Friday, January 11, 2008

Creating static pages from a database

For my most recent project I will be creating a sign-up sheet that will generate static pages when the information is entered. The reason the pages will be static is so they can be crawled by search engine spiders. A spider cannot read dynamically created pages because it only looks at what is stored on the server and that would be the php script which is not friendly at all to them. The only block of information that I will not have to store in the database is the text block because it will only be written out to the pages for that particular user. The rest of the information will have to be called from other pages.

Creating the page for the vendor is easy (if you've used xtemplates before). Its just a matter using xtemplate function xtpl->assign() to replace the text block and other info where it is needed.

The first mildly challenging aspect I encountered was the multiple select list where the user can choose multiple options with ctrl-click as so:



This data has to be stored somewhere and the most difficult part was getting the array to pass to the php script. In my script I had:

if(isset($cities)){
foreach($cities as $value){
$query="INSERT IGNORE INTO `***` (`user`, `cities`) VALUES ('".$user_name."', '".$value."');";
mysql_query($query) or die('Failed to update user to cities: '.mysql_error());
}
}

< br />
Which I was sure would work but I kept getting an error on my foreach statement. After some research on html forms I found that the value to be passed as an array to a script had to be defined as name="my_name[]". Html needs the [] to show the script that it is an array otherwise it will just pass the first value. Obviously a foreach() statement won't work on an non-array type so this is why that code was breaking.

The next bigger challenge I have is to create site maps to all of these pages being created and also create links on the bottom of the user's page to some pages from other users, based on group, as kind of a minimap. Again all my pages have to be static so php cannot reside on the page and call the database. I looked into the Apache server mod_rewrites and there is no way to create a static page with php on it. My first idea was to write a script to parse the php pages using the ob_start() function which will store all proceeding information on an internal buffer which is sent to the browser's buffer on ob_end_flush(). This buffered content (which will now be parsed by the browser) can be stored in any string. I was then going to take this content and write it to a new .html file under the same name. This takes a lot of time because of the amount of pages being created and buffered and space because I would have to keep the .php file in the event the database was updated I would have to update the .html.
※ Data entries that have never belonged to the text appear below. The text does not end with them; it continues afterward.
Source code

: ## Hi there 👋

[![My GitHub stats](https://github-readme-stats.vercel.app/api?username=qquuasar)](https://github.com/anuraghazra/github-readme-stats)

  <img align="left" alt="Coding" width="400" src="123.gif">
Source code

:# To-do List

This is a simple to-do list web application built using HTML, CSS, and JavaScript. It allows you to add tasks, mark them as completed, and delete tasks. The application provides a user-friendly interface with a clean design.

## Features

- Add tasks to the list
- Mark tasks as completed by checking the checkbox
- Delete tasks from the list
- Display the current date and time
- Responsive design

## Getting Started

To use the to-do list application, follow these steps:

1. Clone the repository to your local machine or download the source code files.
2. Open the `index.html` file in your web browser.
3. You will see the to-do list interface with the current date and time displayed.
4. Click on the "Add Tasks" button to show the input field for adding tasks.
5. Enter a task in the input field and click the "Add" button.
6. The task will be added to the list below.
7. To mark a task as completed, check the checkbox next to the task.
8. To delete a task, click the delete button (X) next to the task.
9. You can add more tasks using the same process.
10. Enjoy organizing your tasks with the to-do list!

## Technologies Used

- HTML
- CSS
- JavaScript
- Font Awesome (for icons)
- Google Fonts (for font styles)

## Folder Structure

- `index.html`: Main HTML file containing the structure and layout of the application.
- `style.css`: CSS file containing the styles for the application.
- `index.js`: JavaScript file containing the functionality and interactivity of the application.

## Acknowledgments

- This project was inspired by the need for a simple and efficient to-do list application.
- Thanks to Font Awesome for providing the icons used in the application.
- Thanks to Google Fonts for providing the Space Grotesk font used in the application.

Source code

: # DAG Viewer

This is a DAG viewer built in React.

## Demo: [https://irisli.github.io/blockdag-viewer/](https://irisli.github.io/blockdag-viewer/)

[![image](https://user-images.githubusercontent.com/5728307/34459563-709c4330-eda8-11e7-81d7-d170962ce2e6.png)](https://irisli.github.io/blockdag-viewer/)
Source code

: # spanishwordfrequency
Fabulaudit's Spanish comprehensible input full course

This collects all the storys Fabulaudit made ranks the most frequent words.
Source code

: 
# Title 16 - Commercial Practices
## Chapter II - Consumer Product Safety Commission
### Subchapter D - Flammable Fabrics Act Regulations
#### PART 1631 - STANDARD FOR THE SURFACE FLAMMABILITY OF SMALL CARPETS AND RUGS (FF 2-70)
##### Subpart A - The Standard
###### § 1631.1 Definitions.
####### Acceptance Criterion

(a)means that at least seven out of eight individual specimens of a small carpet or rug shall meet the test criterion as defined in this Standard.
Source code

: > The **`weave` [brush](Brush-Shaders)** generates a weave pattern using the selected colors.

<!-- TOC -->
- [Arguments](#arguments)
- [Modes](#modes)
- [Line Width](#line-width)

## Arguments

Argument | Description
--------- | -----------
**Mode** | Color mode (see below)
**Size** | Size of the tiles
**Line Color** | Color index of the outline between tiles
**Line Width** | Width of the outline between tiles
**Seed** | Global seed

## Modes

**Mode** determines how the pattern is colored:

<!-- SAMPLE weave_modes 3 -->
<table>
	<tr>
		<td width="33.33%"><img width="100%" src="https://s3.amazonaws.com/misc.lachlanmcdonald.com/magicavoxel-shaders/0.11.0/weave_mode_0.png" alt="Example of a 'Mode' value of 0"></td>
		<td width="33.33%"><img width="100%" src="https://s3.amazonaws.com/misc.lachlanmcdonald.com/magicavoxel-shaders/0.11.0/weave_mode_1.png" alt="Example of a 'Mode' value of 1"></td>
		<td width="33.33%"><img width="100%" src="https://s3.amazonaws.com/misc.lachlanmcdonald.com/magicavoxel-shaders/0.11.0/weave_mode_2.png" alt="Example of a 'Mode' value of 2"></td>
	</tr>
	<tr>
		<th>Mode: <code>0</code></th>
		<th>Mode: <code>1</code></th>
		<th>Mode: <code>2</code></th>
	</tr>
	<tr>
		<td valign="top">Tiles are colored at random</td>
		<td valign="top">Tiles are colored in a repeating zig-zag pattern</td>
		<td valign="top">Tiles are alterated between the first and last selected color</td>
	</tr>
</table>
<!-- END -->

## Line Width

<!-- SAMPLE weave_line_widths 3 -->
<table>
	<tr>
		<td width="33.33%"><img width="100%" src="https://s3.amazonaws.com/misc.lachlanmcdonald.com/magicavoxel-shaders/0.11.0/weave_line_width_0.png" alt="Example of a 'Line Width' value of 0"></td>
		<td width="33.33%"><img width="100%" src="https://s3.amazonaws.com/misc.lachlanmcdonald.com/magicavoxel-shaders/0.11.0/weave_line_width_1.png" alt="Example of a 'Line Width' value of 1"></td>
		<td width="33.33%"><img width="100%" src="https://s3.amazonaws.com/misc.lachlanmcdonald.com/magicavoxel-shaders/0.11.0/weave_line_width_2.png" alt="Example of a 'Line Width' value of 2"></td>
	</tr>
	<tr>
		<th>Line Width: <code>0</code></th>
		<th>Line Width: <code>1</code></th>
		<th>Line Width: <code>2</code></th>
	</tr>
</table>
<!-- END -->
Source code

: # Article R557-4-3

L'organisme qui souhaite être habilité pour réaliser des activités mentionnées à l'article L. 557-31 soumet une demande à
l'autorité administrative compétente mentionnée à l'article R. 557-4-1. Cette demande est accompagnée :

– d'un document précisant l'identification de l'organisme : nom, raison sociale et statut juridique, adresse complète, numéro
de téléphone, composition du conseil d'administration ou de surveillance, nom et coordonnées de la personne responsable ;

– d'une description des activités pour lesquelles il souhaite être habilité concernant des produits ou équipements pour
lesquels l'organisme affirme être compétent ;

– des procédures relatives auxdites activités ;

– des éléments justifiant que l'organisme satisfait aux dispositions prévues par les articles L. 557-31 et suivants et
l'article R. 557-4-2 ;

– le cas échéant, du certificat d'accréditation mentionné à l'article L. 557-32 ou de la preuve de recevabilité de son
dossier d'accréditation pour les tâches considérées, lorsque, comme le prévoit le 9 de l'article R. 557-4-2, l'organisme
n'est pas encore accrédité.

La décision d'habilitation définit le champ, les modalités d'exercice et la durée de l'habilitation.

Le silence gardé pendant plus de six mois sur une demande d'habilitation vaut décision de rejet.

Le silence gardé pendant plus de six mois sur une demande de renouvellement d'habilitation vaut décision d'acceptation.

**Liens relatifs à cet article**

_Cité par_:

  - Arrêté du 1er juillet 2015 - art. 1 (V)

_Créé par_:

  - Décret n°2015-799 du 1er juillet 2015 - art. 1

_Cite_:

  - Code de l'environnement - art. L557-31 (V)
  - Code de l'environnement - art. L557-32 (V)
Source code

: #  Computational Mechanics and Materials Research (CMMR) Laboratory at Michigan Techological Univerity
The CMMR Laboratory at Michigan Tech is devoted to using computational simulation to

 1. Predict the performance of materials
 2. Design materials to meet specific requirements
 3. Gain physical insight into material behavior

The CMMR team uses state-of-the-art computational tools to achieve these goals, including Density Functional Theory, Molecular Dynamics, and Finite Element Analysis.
But then I got an idea which was much simpler and straight forward and would save all the extra work from my previous idea. My idea is to not even put the php on the page in the first place. I can just use the xtpl->assign('var', 'content') function here as well and put the php code in the content as xtpl->assign('var', 'php_code'). The browser will parse the php code before it gets sent to the xtpl function saving me a lot of work. The only thing I need to do now is to make my code more modular so I can write a script to update the pages using this philosophy every so often for when the database is updated.

2 comments:

Efeion said...

Search Engine Spiders see exactly what you do when looking at your website in a browser. The php code is server run, so no one can ever see that, all they see is the html that the php generates and sends to them. Otherwise it would be horribly insecure if you could view people's code. Spiders will see exactly what your php outputs, thus if you are worried about bots not seeing your html result, you need not worry.
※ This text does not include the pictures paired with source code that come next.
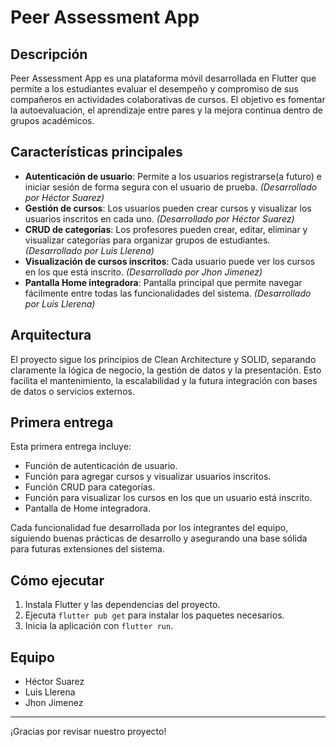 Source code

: # Peer Assessment App

## Descripción

Peer Assessment App es una plataforma móvil desarrollada en Flutter que permite a los estudiantes evaluar el desempeño y compromiso de sus compañeros en actividades colaborativas de cursos. El objetivo es fomentar la autoevaluación, el aprendizaje entre pares y la mejora continua dentro de grupos académicos.

## Características principales

-   **Autenticación de usuario**: Permite a los usuarios registrarse(a futuro) e iniciar sesión de forma segura con el usuario de prueba. _(Desarrollado por Héctor Suarez)_
-   **Gestión de cursos**: Los usuarios pueden crear cursos y visualizar los usuarios inscritos en cada uno. _(Desarrollado por Héctor Suarez)_
-   **CRUD de categorías**: Los profesores pueden crear, editar, eliminar y visualizar categorías para organizar grupos de estudiantes. _(Desarrollado por Luis Llerena)_
-   **Visualización de cursos inscritos**: Cada usuario puede ver los cursos en los que está inscrito. _(Desarrollado por Jhon Jimenez)_
-   **Pantalla Home integradora**: Pantalla principal que permite navegar fácilmente entre todas las funcionalidades del sistema. _(Desarrollado por Luis Llerena)_

## Arquitectura

El proyecto sigue los principios de Clean Architecture y SOLID, separando claramente la lógica de negocio, la gestión de datos y la presentación. Esto facilita el mantenimiento, la escalabilidad y la futura integración con bases de datos o servicios externos.

## Primera entrega

Esta primera entrega incluye:

-   Función de autenticación de usuario.
-   Función para agregar cursos y visualizar usuarios inscritos.
-   Función CRUD para categorías.
-   Función para visualizar los cursos en los que un usuario está inscrito.
-   Pantalla de Home integradora.

Cada funcionalidad fue desarrollada por los integrantes del equipo, siguiendo buenas prácticas de desarrollo y asegurando una base sólida para futuras extensiones del sistema.

## Cómo ejecutar

1. Instala Flutter y las dependencias del proyecto.
2. Ejecuta `flutter pub get` para instalar los paquetes necesarios.
3. Inicia la aplicación con `flutter run`.

## Equipo

-   Héctor Suarez
-   Luis Llerena
-   Jhon Jimenez

---

¡Gracias por revisar nuestro proyecto!
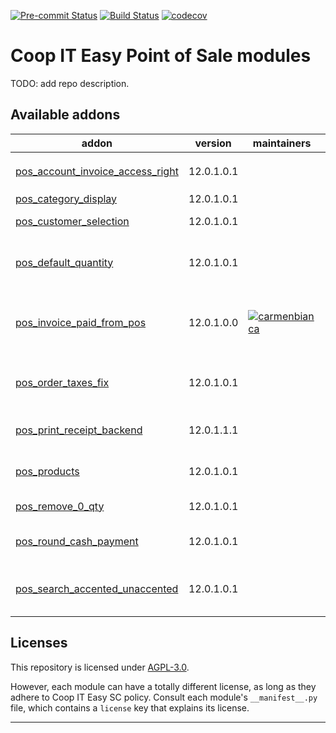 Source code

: 
<!-- /!\ Non OCA Context : Set here the badge of your runbot / runboat instance. -->
[![Pre-commit Status](https://github.com/coopiteasy/cie-pos/actions/workflows/pre-commit.yml/badge.svg?branch=12.0)](https://github.com/coopiteasy/cie-pos/actions/workflows/pre-commit.yml?query=branch%3A12.0)
[![Build Status](https://github.com/coopiteasy/cie-pos/actions/workflows/test.yml/badge.svg?branch=12.0)](https://github.com/coopiteasy/cie-pos/actions/workflows/test.yml?query=branch%3A12.0)
[![codecov](https://codecov.io/gh/coopiteasy/cie-pos/branch/12.0/graph/badge.svg)](https://codecov.io/gh/coopiteasy/cie-pos)
<!-- /!\ Non OCA Context : Set here the badge of your translation instance. -->

<!-- /!\ do not modify above this line -->

# Coop IT Easy Point of Sale modules

TODO: add repo description.

<!-- /!\ do not modify below this line -->

<!-- prettier-ignore-start -->
[//]: # (addons)

Available addons
----------------
addon | version | maintainers | summary
--- | --- | --- | ---
[pos_account_invoice_access_right](pos_account_invoice_access_right/) | 12.0.1.0.1 |  | Allows read access on `account.invoice` to `point_of_sale.group_pos_user`
[pos_category_display](pos_category_display/) | 12.0.1.0.1 |  | TODO
[pos_customer_selection](pos_customer_selection/) | 12.0.1.0.1 |  | Allows a faster customer research and selection
[pos_default_quantity](pos_default_quantity/) | 12.0.1.0.1 |  | When adding an to order line, this module sets the quantity to the default quantity set on the product unit category.
[pos_invoice_paid_from_pos](pos_invoice_paid_from_pos/) | 12.0.1.0.0 | [![carmenbianca](https://github.com/carmenbianca.png?size=30px)](https://github.com/carmenbianca) | Mark invoices that were paid from the POS as such, and remove the reference line from the invoice report document for these invoices.
[pos_order_taxes_fix](pos_order_taxes_fix/) | 12.0.1.0.1 |  | Adds a button to on pos session to fix the taxes of the orders that doesn't match the calculation on backend"
[pos_print_receipt_backend](pos_print_receipt_backend/) | 12.0.1.1.1 |  | This module helps you to print and/or email POS receipts from the Odoo backend
[pos_products](pos_products/) | 12.0.1.0.1 |  | Adds information on POS product card. - display weight - producers
[pos_remove_0_qty](pos_remove_0_qty/) | 12.0.1.0.1 |  | Remove pos order line with quantity set to 0
[pos_round_cash_payment](pos_round_cash_payment/) | 12.0.1.0.1 |  | Rounds due amount to nearest 5 cents when adding a cash Payment line.
[pos_search_accented_unaccented](pos_search_accented_unaccented/) | 12.0.1.0.1 |  | Allows to search in POS for products with accented characters in name using unaccented search query.

[//]: # (end addons)

<!-- prettier-ignore-end -->

## Licenses

This repository is licensed under [AGPL-3.0](LICENSE).

However, each module can have a totally different license, as long as they adhere to Coop IT Easy SC
policy. Consult each module's `__manifest__.py` file, which contains a `license` key
that explains its license.

----
<!-- /!\ Non OCA Context : Set here the full description of your organization. -->
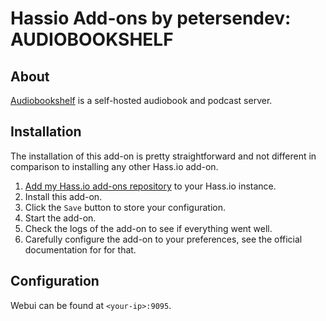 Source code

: # Hassio Add-ons by petersendev: AUDIOBOOKSHELF

## About

[Audiobookshelf](https://github.com/advplyr/audiobookshelf) is a self-hosted audiobook and podcast server.

## Installation

The installation of this add-on is pretty straightforward and not different in
comparison to installing any other Hass.io add-on.

1. [Add my Hass.io add-ons repository][repository] to your Hass.io instance.
1. Install this add-on.
1. Click the `Save` button to store your configuration.
1. Start the add-on.
1. Check the logs of the add-on to see if everything went well.
1. Carefully configure the add-on to your preferences, see the official documentation for for that.


## Configuration

Webui can be found at `<your-ip>:9095`.

[repository]: https://github.com/petersendev/hassio-addons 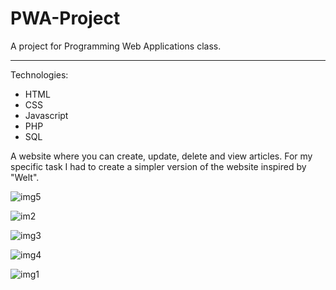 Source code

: # PWA-Project
A project for Programming Web Applications class.
<hr>
Technologies:
<ul>
<li>HTML</li>
<li>CSS</li>
<li>Javascript</li>
<li>PHP</li>
<li>SQL</li>
</ul>

A website where you can create, update, delete and view articles.
For my specific task I had to create a simpler version of the website inspired by "Welt".

![img5](https://github.com/Artrix555/PWA-Project/assets/110913178/b7031634-7ace-4507-a6ea-b9ac6f44891f)

![im2](https://github.com/Artrix555/PWA-Project/assets/110913178/fbe9f65d-537d-4a55-9ef6-6673c13112a7)

![img3](https://github.com/Artrix555/PWA-Project/assets/110913178/b0c5ad6b-c811-43a7-a271-76f832a81973)

![img4](https://github.com/Artrix555/PWA-Project/assets/110913178/95accdf9-d52a-44bc-8908-a97170491370)

![img1](https://github.com/Artrix555/PWA-Project/assets/110913178/1586a8a8-26c5-4e60-87da-f4641d98c8da)
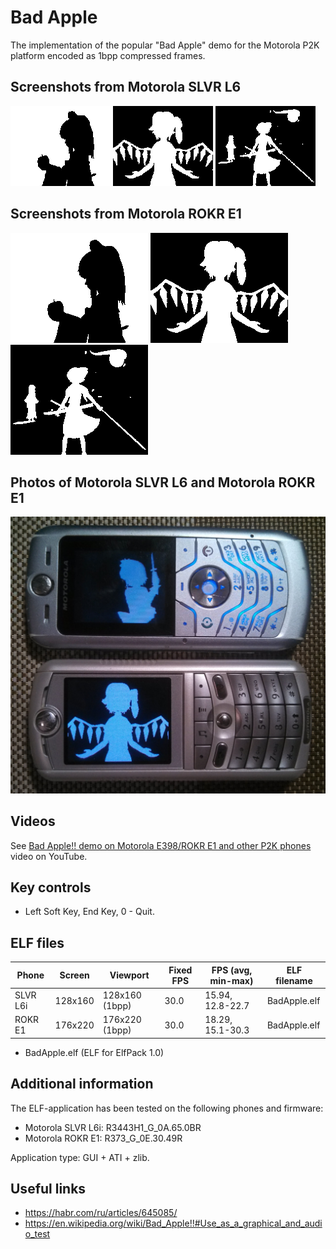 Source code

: Bad Apple
=========

The implementation of the popular "Bad Apple" demo for the Motorola P2K platform encoded as 1bpp compressed frames.

## Screenshots from Motorola SLVR L6

![Screenshot of Bad Apple from Motorola L6 1](../images/Screenshot_BadApple_L6_1.png) ![Screenshot of Bad Apple from Motorola L6 2](../images/Screenshot_BadApple_L6_2.png) ![Screenshot of Bad Apple from Motorola L6 3](../images/Screenshot_BadApple_L6_3.png)

## Screenshots from Motorola ROKR E1

![Screenshot of Bad Apple from Motorola E1 1](../images/Screenshot_BadApple_E1_1.png) ![Screenshot of Bad Apple from Motorola E1 2](../images/Screenshot_BadApple_E1_2.png) ![Screenshot of Bad Apple from Motorola E1 3](../images/Screenshot_BadApple_E1_3.png)

## Photos of Motorola SLVR L6 and Motorola ROKR E1

![Photo of Bad Apple on Motorola L6 and Motorola E1 1](../images/Photo_BadApple_L6_E1_1.jpg)

## Videos

See [Bad Apple!! demo on Motorola E398/ROKR E1 and other P2K phones](https://youtu.be/wfju_z-Gamk) video on YouTube.

## Key controls

* Left Soft Key, End Key, 0 - Quit.

## ELF files

| Phone    | Screen  | Viewport        | Fixed FPS  | FPS (avg, min-max) | ELF filename |
|----------|---------|-----------------|------------|--------------------|--------------|
| SLVR L6i | 128x160 | 128x160 (1bpp)  | 30.0       | 15.94, 12.8-22.7   | BadApple.elf |
| ROKR E1  | 176x220 | 176x220 (1bpp)  | 30.0       | 18.29, 15.1-30.3   | BadApple.elf |

* BadApple.elf (ELF for ElfPack 1.0)

## Additional information

The ELF-application has been tested on the following phones and firmware:

* Motorola SLVR L6i: R3443H1_G_0A.65.0BR
* Motorola ROKR E1: R373_G_0E.30.49R

Application type: GUI + ATI + zlib.

## Useful links

* https://habr.com/ru/articles/645085/
* https://en.wikipedia.org/wiki/Bad_Apple!!#Use_as_a_graphical_and_audio_test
The only problem that does occur with php is that Spiders will ignore any GET variables passed after the .php, so all they will see is the first page the base .php file creates. There are several way to get around this, one that I have been looking at is here. You just need to trick bots into thinking that the passed parameters are a path and they will read it.
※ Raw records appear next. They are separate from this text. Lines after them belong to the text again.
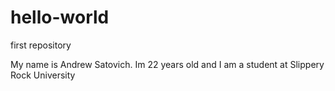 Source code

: # hello-world
first repository

My name is Andrew Satovich. Im 22 years old and I am a student at Slippery Rock University
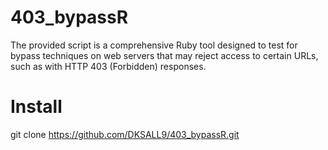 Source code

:# 403_bypassR
The provided script is a comprehensive Ruby tool designed to test for bypass techniques on web servers that may reject access to certain URLs, such as with HTTP 403 (Forbidden) responses.

# Install
git clone https://github.com/DKSALL9/403_bypassR.git
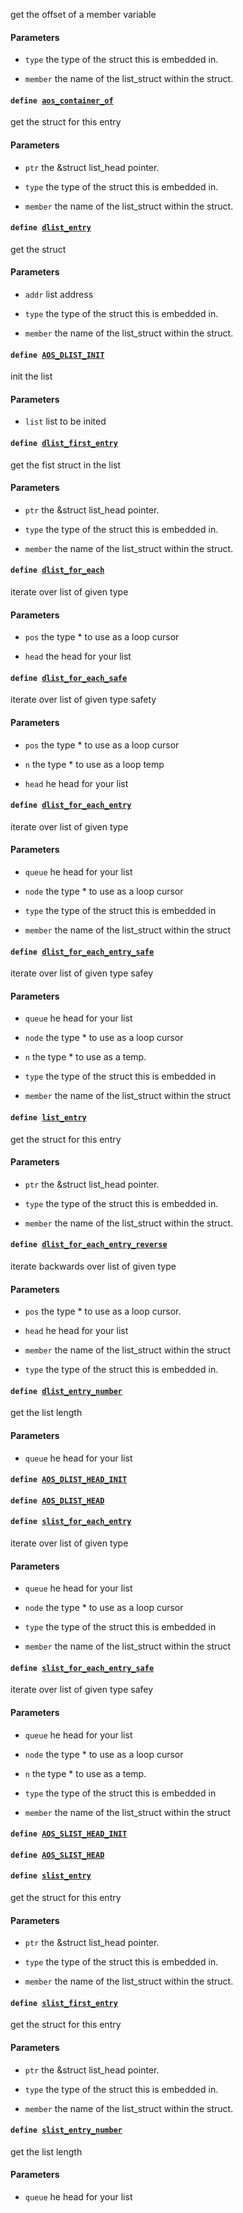 get the offset of a member variable

#### Parameters
* `type` the type of the struct this is embedded in. 

* `member` the name of the list_struct within the struct.

#### `define `[`aos_container_of`](#list_8h_1ab351f3482972778a52453d4cf00f273c) 

get the struct for this entry 
#### Parameters
* `ptr` the &struct list_head pointer. 

* `type` the type of the struct this is embedded in. 

* `member` the name of the list_struct within the struct.

#### `define `[`dlist_entry`](#list_8h_1aa90e0ac71281846733410d0625524d02) 

get the struct

#### Parameters
* `addr` list address 

* `type` the type of the struct this is embedded in. 

* `member` the name of the list_struct within the struct.

#### `define `[`AOS_DLIST_INIT`](#list_8h_1ad84316f170c0ed94abff6bee5ca3986d) 

init the list

#### Parameters
* `list` list to be inited

#### `define `[`dlist_first_entry`](#list_8h_1af1a183b22309a4a18139101e0b8dc5be) 

get the fist struct in the list

#### Parameters
* `ptr` the &struct list_head pointer. 

* `type` the type of the struct this is embedded in. 

* `member` the name of the list_struct within the struct.

#### `define `[`dlist_for_each`](#list_8h_1a85c0c0944bdf6463f332c38d02ee1b69) 

iterate over list of given type

#### Parameters
* `pos` the type * to use as a loop cursor 

* `head` the head for your list

#### `define `[`dlist_for_each_safe`](#list_8h_1a3b0134cd9d9839dbf4188a814fe19bd2) 

iterate over list of given type safety

#### Parameters
* `pos` the type * to use as a loop cursor 

* `n` the type * to use as a loop temp 

* `head` he head for your list

#### `define `[`dlist_for_each_entry`](#list_8h_1ac613bf70e3c79057a81c158113c50455) 

iterate over list of given type

#### Parameters
* `queue` he head for your list 

* `node` the type * to use as a loop cursor 

* `type` the type of the struct this is embedded in 

* `member` the name of the list_struct within the struct

#### `define `[`dlist_for_each_entry_safe`](#list_8h_1a32b2914cd25f6124306ae66c046deb1d) 

iterate over list of given type safey

#### Parameters
* `queue` he head for your list 

* `node` the type * to use as a loop cursor 

* `n` the type * to use as a temp. 

* `type` the type of the struct this is embedded in 

* `member` the name of the list_struct within the struct

#### `define `[`list_entry`](#list_8h_1a26c976b7f654e70df318c1843e5094de) 

get the struct for this entry 
#### Parameters
* `ptr` the &struct list_head pointer. 

* `type` the type of the struct this is embedded in. 

* `member` the name of the list_struct within the struct.

#### `define `[`dlist_for_each_entry_reverse`](#list_8h_1aaa882b0cf8af3cc7245e51a6b1095f4c) 

iterate backwards over list of given type

#### Parameters
* `pos` the type * to use as a loop cursor. 

* `head` he head for your list 

* `member` the name of the list_struct within the struct 

* `type` the type of the struct this is embedded in.

#### `define `[`dlist_entry_number`](#list_8h_1a3f5a888135b513cb5ee39f534842e062) 

get the list length

#### Parameters
* `queue` he head for your list

#### `define `[`AOS_DLIST_HEAD_INIT`](#list_8h_1ae00de76a37aadf228d5da0e6295736af) 

#### `define `[`AOS_DLIST_HEAD`](#list_8h_1a6707b3b791b349124111c7c9e5b777dd) 

#### `define `[`slist_for_each_entry`](#list_8h_1a2b49a24c73d18c6175de98419869d1ac) 

iterate over list of given type

#### Parameters
* `queue` he head for your list 

* `node` the type * to use as a loop cursor 

* `type` the type of the struct this is embedded in 

* `member` the name of the list_struct within the struct

#### `define `[`slist_for_each_entry_safe`](#list_8h_1aff7c0edb74de8e67a0c1cc15c4b06e8e) 

iterate over list of given type safey

#### Parameters
* `queue` he head for your list 

* `node` the type * to use as a loop cursor 

* `n` the type * to use as a temp. 

* `type` the type of the struct this is embedded in 

* `member` the name of the list_struct within the struct

#### `define `[`AOS_SLIST_HEAD_INIT`](#list_8h_1afc7b63732b51ec4d92227018f6d71494) 

#### `define `[`AOS_SLIST_HEAD`](#list_8h_1a350fd389591b7bf3da3e81baed9fbbee) 

#### `define `[`slist_entry`](#list_8h_1a7345be2c3717197378d0c294603a92f9) 

get the struct for this entry 
#### Parameters
* `ptr` the &struct list_head pointer. 

* `type` the type of the struct this is embedded in. 

* `member` the name of the list_struct within the struct.

#### `define `[`slist_first_entry`](#list_8h_1af97027b393b390597759c365c6820c0f) 

get the struct for this entry 
#### Parameters
* `ptr` the &struct list_head pointer. 

* `type` the type of the struct this is embedded in. 

* `member` the name of the list_struct within the struct.

#### `define `[`slist_entry_number`](#list_8h_1a6b07c04dad0d85b6e31f4a4cec20d808) 

get the list length

#### Parameters
* `queue` he head for your list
I think this is what you where getting at, but I would be lying if I said I was not a little confused...

TheSpeshulK said...

It appears that there is a lot of misinformation out there on this topic and I happened to run across some of it myself. Spiders will ignore any URL's and links with queries appended to them as you said. This is a nice section I found that explains a lot about spiders and dynamic pages. However there is still a problem with the dynamically generated links on my pages because there are some that need to grab a thousand or more rows from the database which I fear will cause a search engine spider to wait too long and not like the page. For this reason I may need to stick to my idea of processing the php before it is put on the page's template.

Avoiding the query strings can be tricky but if you know anything about regular expressions I think that you will find that a mod_rewrite might work better for you, assuming you are on an Apache server. With this technique you just redirect a URL request like mydomain.com/country/state to mydomain.com/request.php?country=USA&state=New%20Hampshire for example. This way the viewer (and spiders) never see the php query. The best article I've found on explaining this to beginners (like myself) is here.

I was really confused on how the parentheses worked before this article because I wasn't very familiar with regular expressions and all the other sites on .htaccess files assume you are.